Try it: Transcribe all of the entries below exactly. Leave out the pictures.

Stored data START

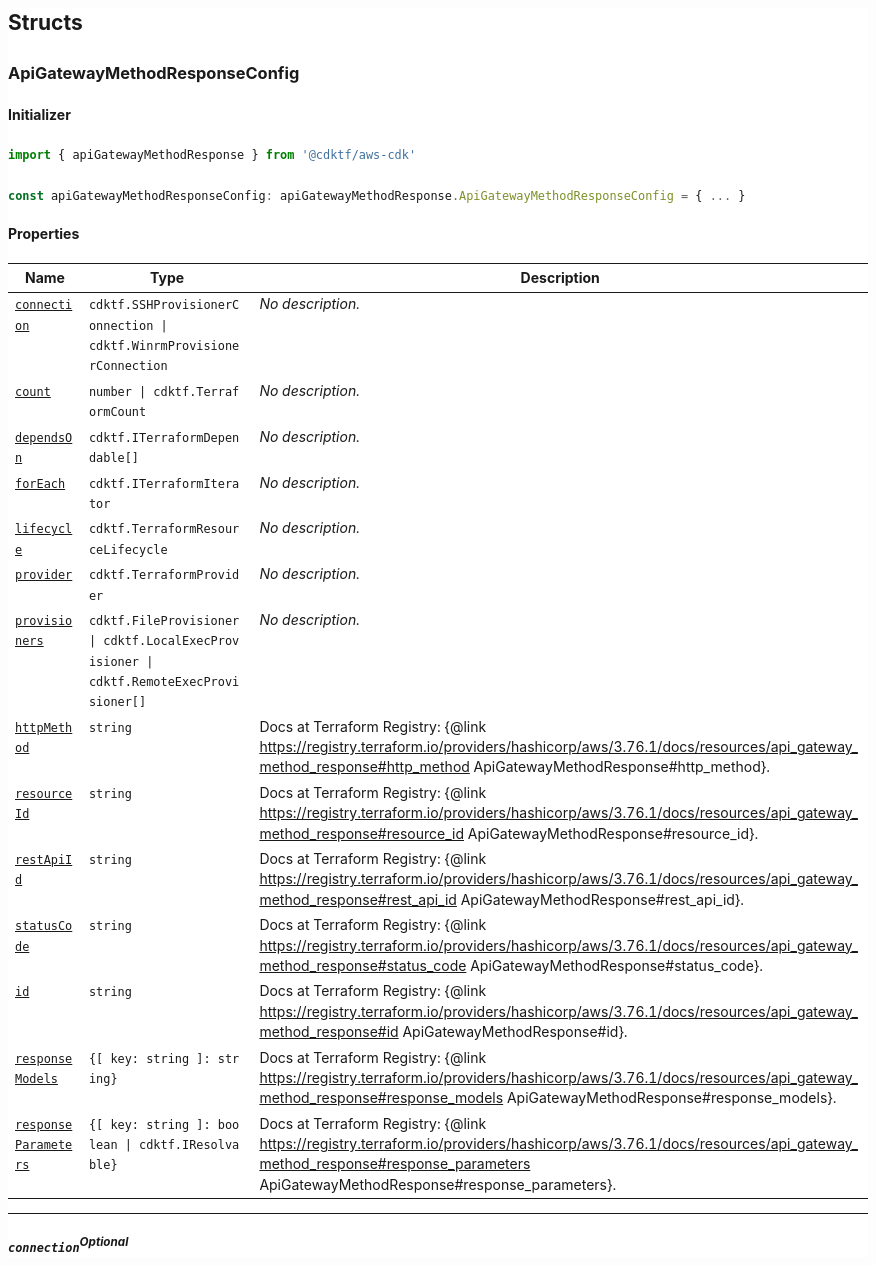 
## Structs <a name="Structs" id="Structs"></a>

### ApiGatewayMethodResponseConfig <a name="ApiGatewayMethodResponseConfig" id="@cdktf/aws-cdk.apiGatewayMethodResponse.ApiGatewayMethodResponseConfig"></a>

#### Initializer <a name="Initializer" id="@cdktf/aws-cdk.apiGatewayMethodResponse.ApiGatewayMethodResponseConfig.Initializer"></a>

```typescript
import { apiGatewayMethodResponse } from '@cdktf/aws-cdk'

const apiGatewayMethodResponseConfig: apiGatewayMethodResponse.ApiGatewayMethodResponseConfig = { ... }
```

#### Properties <a name="Properties" id="Properties"></a>

| **Name** | **Type** | **Description** |
| --- | --- | --- |
| <code><a href="#@cdktf/aws-cdk.apiGatewayMethodResponse.ApiGatewayMethodResponseConfig.property.connection">connection</a></code> | <code>cdktf.SSHProvisionerConnection \| cdktf.WinrmProvisionerConnection</code> | *No description.* |
| <code><a href="#@cdktf/aws-cdk.apiGatewayMethodResponse.ApiGatewayMethodResponseConfig.property.count">count</a></code> | <code>number \| cdktf.TerraformCount</code> | *No description.* |
| <code><a href="#@cdktf/aws-cdk.apiGatewayMethodResponse.ApiGatewayMethodResponseConfig.property.dependsOn">dependsOn</a></code> | <code>cdktf.ITerraformDependable[]</code> | *No description.* |
| <code><a href="#@cdktf/aws-cdk.apiGatewayMethodResponse.ApiGatewayMethodResponseConfig.property.forEach">forEach</a></code> | <code>cdktf.ITerraformIterator</code> | *No description.* |
| <code><a href="#@cdktf/aws-cdk.apiGatewayMethodResponse.ApiGatewayMethodResponseConfig.property.lifecycle">lifecycle</a></code> | <code>cdktf.TerraformResourceLifecycle</code> | *No description.* |
| <code><a href="#@cdktf/aws-cdk.apiGatewayMethodResponse.ApiGatewayMethodResponseConfig.property.provider">provider</a></code> | <code>cdktf.TerraformProvider</code> | *No description.* |
| <code><a href="#@cdktf/aws-cdk.apiGatewayMethodResponse.ApiGatewayMethodResponseConfig.property.provisioners">provisioners</a></code> | <code>cdktf.FileProvisioner \| cdktf.LocalExecProvisioner \| cdktf.RemoteExecProvisioner[]</code> | *No description.* |
| <code><a href="#@cdktf/aws-cdk.apiGatewayMethodResponse.ApiGatewayMethodResponseConfig.property.httpMethod">httpMethod</a></code> | <code>string</code> | Docs at Terraform Registry: {@link https://registry.terraform.io/providers/hashicorp/aws/3.76.1/docs/resources/api_gateway_method_response#http_method ApiGatewayMethodResponse#http_method}. |
| <code><a href="#@cdktf/aws-cdk.apiGatewayMethodResponse.ApiGatewayMethodResponseConfig.property.resourceId">resourceId</a></code> | <code>string</code> | Docs at Terraform Registry: {@link https://registry.terraform.io/providers/hashicorp/aws/3.76.1/docs/resources/api_gateway_method_response#resource_id ApiGatewayMethodResponse#resource_id}. |
| <code><a href="#@cdktf/aws-cdk.apiGatewayMethodResponse.ApiGatewayMethodResponseConfig.property.restApiId">restApiId</a></code> | <code>string</code> | Docs at Terraform Registry: {@link https://registry.terraform.io/providers/hashicorp/aws/3.76.1/docs/resources/api_gateway_method_response#rest_api_id ApiGatewayMethodResponse#rest_api_id}. |
| <code><a href="#@cdktf/aws-cdk.apiGatewayMethodResponse.ApiGatewayMethodResponseConfig.property.statusCode">statusCode</a></code> | <code>string</code> | Docs at Terraform Registry: {@link https://registry.terraform.io/providers/hashicorp/aws/3.76.1/docs/resources/api_gateway_method_response#status_code ApiGatewayMethodResponse#status_code}. |
| <code><a href="#@cdktf/aws-cdk.apiGatewayMethodResponse.ApiGatewayMethodResponseConfig.property.id">id</a></code> | <code>string</code> | Docs at Terraform Registry: {@link https://registry.terraform.io/providers/hashicorp/aws/3.76.1/docs/resources/api_gateway_method_response#id ApiGatewayMethodResponse#id}. |
| <code><a href="#@cdktf/aws-cdk.apiGatewayMethodResponse.ApiGatewayMethodResponseConfig.property.responseModels">responseModels</a></code> | <code>{[ key: string ]: string}</code> | Docs at Terraform Registry: {@link https://registry.terraform.io/providers/hashicorp/aws/3.76.1/docs/resources/api_gateway_method_response#response_models ApiGatewayMethodResponse#response_models}. |
| <code><a href="#@cdktf/aws-cdk.apiGatewayMethodResponse.ApiGatewayMethodResponseConfig.property.responseParameters">responseParameters</a></code> | <code>{[ key: string ]: boolean \| cdktf.IResolvable}</code> | Docs at Terraform Registry: {@link https://registry.terraform.io/providers/hashicorp/aws/3.76.1/docs/resources/api_gateway_method_response#response_parameters ApiGatewayMethodResponse#response_parameters}. |

---

##### `connection`<sup>Optional</sup> <a name="connection" id="@cdktf/aws-cdk.apiGatewayMethodResponse.ApiGatewayMethodResponseConfig.property.connection"></a>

Stored data END

Task solution:
## Structs <a name="Structs" id="Structs"></a>

### ApiGatewayMethodResponseConfig <a name="ApiGatewayMethodResponseConfig" id="@cdktf/aws-cdk.apiGatewayMethodResponse.ApiGatewayMethodResponseConfig"></a>

#### Initializer <a name="Initializer" id="@cdktf/aws-cdk.apiGatewayMethodResponse.ApiGatewayMethodResponseConfig.Initializer"></a>

```typescript
import { apiGatewayMethodResponse } from '@cdktf/aws-cdk'

const apiGatewayMethodResponseConfig: apiGatewayMethodResponse.ApiGatewayMethodResponseConfig = { ... }
```

#### Properties <a name="Properties" id="Properties"></a>

| **Name** | **Type** | **Description** |
| --- | --- | --- |
| <code><a href="#@cdktf/aws-cdk.apiGatewayMethodResponse.ApiGatewayMethodResponseConfig.property.connection">connection</a></code> | <code>cdktf.SSHProvisionerConnection \| cdktf.WinrmProvisionerConnection</code> | *No description.* |
| <code><a href="#@cdktf/aws-cdk.apiGatewayMethodResponse.ApiGatewayMethodResponseConfig.property.count">count</a></code> | <code>number \| cdktf.TerraformCount</code> | *No description.* |
| <code><a href="#@cdktf/aws-cdk.apiGatewayMethodResponse.ApiGatewayMethodResponseConfig.property.dependsOn">dependsOn</a></code> | <code>cdktf.ITerraformDependable[]</code> | *No description.* |
| <code><a href="#@cdktf/aws-cdk.apiGatewayMethodResponse.ApiGatewayMethodResponseConfig.property.forEach">forEach</a></code> | <code>cdktf.ITerraformIterator</code> | *No description.* |
| <code><a href="#@cdktf/aws-cdk.apiGatewayMethodResponse.ApiGatewayMethodResponseConfig.property.lifecycle">lifecycle</a></code> | <code>cdktf.TerraformResourceLifecycle</code> | *No description.* |
| <code><a href="#@cdktf/aws-cdk.apiGatewayMethodResponse.ApiGatewayMethodResponseConfig.property.provider">provider</a></code> | <code>cdktf.TerraformProvider</code> | *No description.* |
| <code><a href="#@cdktf/aws-cdk.apiGatewayMethodResponse.ApiGatewayMethodResponseConfig.property.provisioners">provisioners</a></code> | <code>cdktf.FileProvisioner \| cdktf.LocalExecProvisioner \| cdktf.RemoteExecProvisioner[]</code> | *No description.* |
| <code><a href="#@cdktf/aws-cdk.apiGatewayMethodResponse.ApiGatewayMethodResponseConfig.property.httpMethod">httpMethod</a></code> | <code>string</code> | Docs at Terraform Registry: {@link https://registry.terraform.io/providers/hashicorp/aws/3.76.1/docs/resources/api_gateway_method_response#http_method ApiGatewayMethodResponse#http_method}. |
| <code><a href="#@cdktf/aws-cdk.apiGatewayMethodResponse.ApiGatewayMethodResponseConfig.property.resourceId">resourceId</a></code> | <code>string</code> | Docs at Terraform Registry: {@link https://registry.terraform.io/providers/hashicorp/aws/3.76.1/docs/resources/api_gateway_method_response#resource_id ApiGatewayMethodResponse#resource_id}. |
| <code><a href="#@cdktf/aws-cdk.apiGatewayMethodResponse.ApiGatewayMethodResponseConfig.property.restApiId">restApiId</a></code> | <code>string</code> | Docs at Terraform Registry: {@link https://registry.terraform.io/providers/hashicorp/aws/3.76.1/docs/resources/api_gateway_method_response#rest_api_id ApiGatewayMethodResponse#rest_api_id}. |
| <code><a href="#@cdktf/aws-cdk.apiGatewayMethodResponse.ApiGatewayMethodResponseConfig.property.statusCode">statusCode</a></code> | <code>string</code> | Docs at Terraform Registry: {@link https://registry.terraform.io/providers/hashicorp/aws/3.76.1/docs/resources/api_gateway_method_response#status_code ApiGatewayMethodResponse#status_code}. |
| <code><a href="#@cdktf/aws-cdk.apiGatewayMethodResponse.ApiGatewayMethodResponseConfig.property.id">id</a></code> | <code>string</code> | Docs at Terraform Registry: {@link https://registry.terraform.io/providers/hashicorp/aws/3.76.1/docs/resources/api_gateway_method_response#id ApiGatewayMethodResponse#id}. |
| <code><a href="#@cdktf/aws-cdk.apiGatewayMethodResponse.ApiGatewayMethodResponseConfig.property.responseModels">responseModels</a></code> | <code>{[ key: string ]: string}</code> | Docs at Terraform Registry: {@link https://registry.terraform.io/providers/hashicorp/aws/3.76.1/docs/resources/api_gateway_method_response#response_models ApiGatewayMethodResponse#response_models}. |
| <code><a href="#@cdktf/aws-cdk.apiGatewayMethodResponse.ApiGatewayMethodResponseConfig.property.responseParameters">responseParameters</a></code> | <code>{[ key: string ]: boolean \| cdktf.IResolvable}</code> | Docs at Terraform Registry: {@link https://registry.terraform.io/providers/hashicorp/aws/3.76.1/docs/resources/api_gateway_method_response#response_parameters ApiGatewayMethodResponse#response_parameters}. |

---

##### `connection`<sup>Optional</sup> <a name="connection" id="@cdktf/aws-cdk.apiGatewayMethodResponse.ApiGatewayMethodResponseConfig.property.connection"></a>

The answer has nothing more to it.